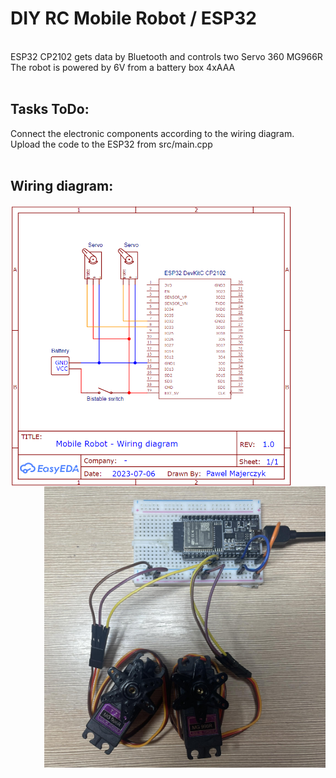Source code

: # DIY RC Mobile Robot / ESP32

<br>ESP32 CP2102 gets data by Bluetooth and controls two Servo 360 MG966R<br>
The robot is powered by 6V from a battery box 4xAAA <br><br>

## Tasks ToDo:

Connect the electronic components according to the wiring diagram. <br>
Upload the code to the ESP32 from src/main.cpp <br><br>

## Wiring diagram:

<p >
    <img src="https://github.com/PMajerczyk/DIY-RC-MobileRobot/blob/main/ESP32/ESP32.png" alt="png" width="450" align="left">
    <img src="https://github.com/PMajerczyk/DIY-RC-MobileRobot/blob/main/ESP32/ESP32_connection.jpg" alt="png" width="450" align="right">
</p>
══════════════════════════════
◆ **WHAT NEEDS TO BE DONE**
Each record above is to be copied exactly. Drop the pictures.

◆ **FINISHED EXERCISE**
Source code

: # DIY RC Mobile Robot / ESP32

<br>ESP32 CP2102 gets data by Bluetooth and controls two Servo 360 MG966R<br>
The robot is powered by 6V from a battery box 4xAAA <br><br>

## Tasks ToDo:

Connect the electronic components according to the wiring diagram. <br>
Upload the code to the ESP32 from src/main.cpp <br><br>

## Wiring diagram:

<p >
    <img src="https://github.com/PMajerczyk/DIY-RC-MobileRobot/blob/main/ESP32/ESP32.png" alt="png" width="450" align="left">
    <img src="https://github.com/PMajerczyk/DIY-RC-MobileRobot/blob/main/ESP32/ESP32_connection.jpg" alt="png" width="450" align="right">
</p>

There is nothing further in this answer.